Seit dem Mittelalter waren die Wälder auf vielfältige Weise genutzt worden, und diese Nutzung hatte die Zusammensetzung von Flora und Fauna geprägt. Wo viel Vieh sein Futter suchte, vermehrten sich Baumarten, die viel Licht zum Wachstum benötigten, wie beispielsweise die Eichen. Buchen, die eine dunklere Stellung bevorzugen, wurden hingegen zurückgedrängt. Durch den Viehverbiss entstanden immer wieder größere Blößen und Lichtungen im Wald, an vielen Orten taten sich die Vermesser des 18. Jahrhunderts schwer damit zu entscheiden, ob es sich bei einer Fläche um eine mit lockerem Baumbewuchs bestandene Weide oder einen stark gelichteten Wald handelte. Die Ränder dieser Lichtungen waren viel artenreicher als die dunklen Tannenforste und Douglasienbestände des 19. Jahrhunderts. Wo der Wald zu intensiv genutzt wurde, etwa in Kombination von umfangreichen Holzschlägen mit nachfolgendem Wanderfeldbau und Waldweide, konnten sich die Bestände oft nicht regenerieren. Da Veränderungen im Wald oft erst langfristig sichtbar werden, konnten die Bestände so schleichend geplündert und "devastiert" werden. Vor allem Heidegebiete zeugen in vielen Teilen Europas von einer entsprechenden zerstörerischen Nutzungsgeschichte. Nicht erst zur Zeit der Französischen Revolution, als die Klagen über Raubbau am Wald und seine Zerstörung besonders laut erklangen, bestand auch eine tatsächliche Bedrohung vieler Wälder. Die mit dem "Holznot"-Alarm und dem Schutz der Wälder legitimierte Intervention der Staatsforstverwaltungen war deshalb durchaus ambivalent: Einerseits bestand ein offensichtliches Interesse der Herrschaften an einer zunehmenden Kontrolle der immer wertvoller werdenden Holzressourcen;26 andererseits ist die schleichende Übernutzung vieler Wälder nicht von der Hand zu weisen.27 Was hierbei jeweils überwog, lässt sich nur durch intensive Prüfung im Einzelfall entscheiden; in der Regel lassen sich beide Aspekte beobachten.

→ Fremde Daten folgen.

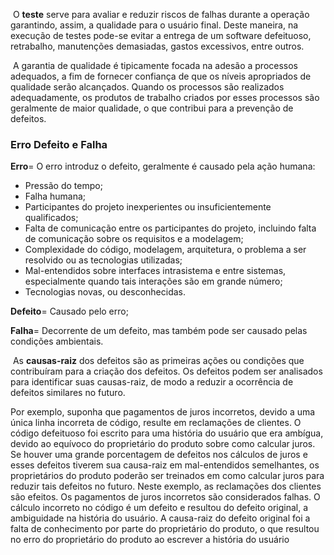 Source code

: ​	O **teste** serve para avaliar e reduzir riscos de falhas durante a operação garantindo, assim, a qualidade para o usuário final. Deste maneira, na execução de testes pode-se evitar a entrega de um software defeituoso, retrabalho, manutenções demasiadas, gastos excessivos, entre outros.

​	A garantia de qualidade é tipicamente focada na adesão a processos adequados, a fim de fornecer confiança de que os níveis apropriados de qualidade serão alcançados. Quando os processos são realizados adequadamente, os produtos de trabalho criados por esses processos são geralmente de maior qualidade, o que contribui para a prevenção de defeitos.

### Erro Defeito e Falha

**Erro**= O erro introduz o defeito, geralmente é causado pela ação humana:

* Pressão do tempo;
*  Falha humana;
*  Participantes do projeto inexperientes ou insuficientemente qualificados;
*  Falta de comunicação entre os participantes do projeto, incluindo falta de comunicação sobre os requisitos e a modelagem;
*  Complexidade do código, modelagem, arquitetura, o problema a ser resolvido ou as tecnologias utilizadas;
*  Mal-entendidos sobre interfaces intrasistema e entre sistemas, especialmente quando tais interações são em grande número;
*  Tecnologias novas, ou desconhecidas.

**Defeito**= Causado pelo erro;

**Falha**= Decorrente de um defeito, mas também pode ser causado pelas condições ambientais.

​	As **causas-raiz** dos defeitos são as primeiras ações ou condições que contribuíram para a criação dos defeitos. Os defeitos podem ser analisados para identificar suas causas-raiz, de modo a reduzir a ocorrência de defeitos similares no futuro.

Por exemplo, suponha que pagamentos de juros incorretos, devido a uma única linha incorreta de código, resulte em reclamações de clientes. O código defeituoso foi escrito para uma história do usuário que era ambígua, devido ao equívoco do proprietário do produto sobre como calcular juros. Se houver uma grande porcentagem de defeitos nos cálculos de juros e esses defeitos tiverem sua causa-raiz em mal-entendidos semelhantes, os proprietários do produto poderão ser treinados em como calcular juros para reduzir tais defeitos no futuro.
Neste exemplo, as reclamações dos clientes são efeitos. Os pagamentos de juros incorretos são considerados falhas. O cálculo incorreto no código é um defeito e resultou do defeito original, a ambiguidade na história do usuário. A causa-raiz do defeito original foi a falta de conhecimento por parte do proprietário do produto, o que resultou no erro do proprietário do produto ao escrever a história do usuário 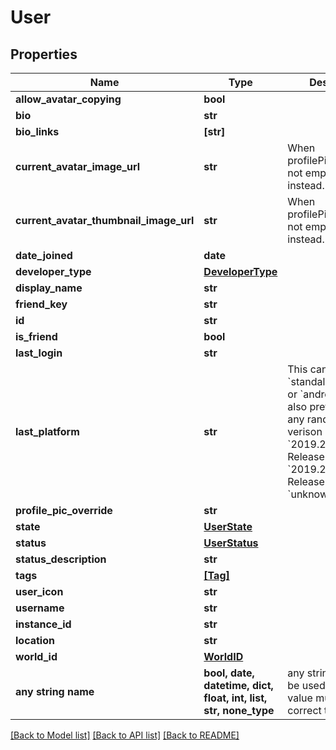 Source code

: # User


## Properties
Name | Type | Description | Notes
------------ | ------------- | ------------- | -------------
**allow_avatar_copying** | **bool** |  | 
**bio** | **str** |  | 
**bio_links** | **[str]** |  | 
**current_avatar_image_url** | **str** | When profilePicOverride is not empty, use it instead. | 
**current_avatar_thumbnail_image_url** | **str** | When profilePicOverride is not empty, use it instead. | 
**date_joined** | **date** |  | [readonly] 
**developer_type** | [**DeveloperType**](DeveloperType.md) |  | 
**display_name** | **str** |  | 
**friend_key** | **str** |  | 
**id** | **str** |  | 
**is_friend** | **bool** |  | 
**last_login** | **str** |  | 
**last_platform** | **str** | This can be &#x60;standalonewindows&#x60; or &#x60;android&#x60;, but can also pretty much be any random Unity verison such as &#x60;2019.2.4-801-Release&#x60; or &#x60;2019.2.2-772-Release&#x60; or even &#x60;unknownplatform&#x60;. | 
**profile_pic_override** | **str** |  | 
**state** | [**UserState**](UserState.md) |  | 
**status** | [**UserStatus**](UserStatus.md) |  | 
**status_description** | **str** |  | 
**tags** | [**[Tag]**](Tag.md) |  | 
**user_icon** | **str** |  | 
**username** | **str** |  | 
**instance_id** | **str** |  | [optional] 
**location** | **str** |  | [optional] 
**world_id** | [**WorldID**](WorldID.md) |  | [optional] 
**any string name** | **bool, date, datetime, dict, float, int, list, str, none_type** | any string name can be used but the value must be the correct type | [optional]

[[Back to Model list]](../README.md#documentation-for-models) [[Back to API list]](../README.md#documentation-for-api-endpoints) [[Back to README]](../README.md)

Die Auswirkungen der försterlichen Eingriffe waren in ökologischer Hinsicht jedoch nicht immer positiv. Viele einst heterogen aufgebaute und artenreiche Wälder wurden durch Bestände ersetzt, die nur aus ein oder zwei Baumarten gleichen Alters und gleicher Größe bestanden. Die Bestände wurden dichter bestockt und waren insgesamt dunkler, die unerwünschten Pflanzen und Baumarten wurden unterdrückt oder im wörtlichen Sinne "ausgerottet".28 In homogenen Wäldern konnte man die Nachhaltigkeit der Holzproduktion sicher berechnen, Raubbau oder schleichende Übernutzung wäre sofort sichtbar geworden. In den Wäldern, die multifunktional genutzt wurden, aus vielen verschiedenen Baumarten unterschiedlichen Alters und Wuchses bestanden und in unterschiedlicher Dichte bestockt waren, konnte man eine solche schleichende Übernutzung kaum nachweisen oder verhindern. Auch deshalb bekämpften die Förster die agrarischen "Nebennutzungen" und favorisierten den Nadelholzanbau, der viele der traditionellen Nutzungen wie die Weide ausschloss. Insofern leistete die neue Übersichtlichkeit der stufenweise aus altersgleichen Bäumen aufgebauten Wälder einen wesentlichen Beitrag zur forstlichen Nachhaltigkeit. Eine ökologische Nachhaltigkeit war mit dieser Forstwirtschaft hingegen nicht zu erreichen. Doch viele Förster und einige Verwaltungen erkannten bereits im 19. Jahrhundert die Nachteile der neuen Wälder und entwickelten alternative Waldkonzepte wie den "gemischten Wald" (Karl Gayer (1822–1907)) und den "naturnahen Waldbau", die zwar das Kriterium der ökologischen Nachhaltigkeit nicht ganz erfüllen, aber doch deutlich artenreicher und widerstandsfähiger sind als viele Nadelholzkulturen.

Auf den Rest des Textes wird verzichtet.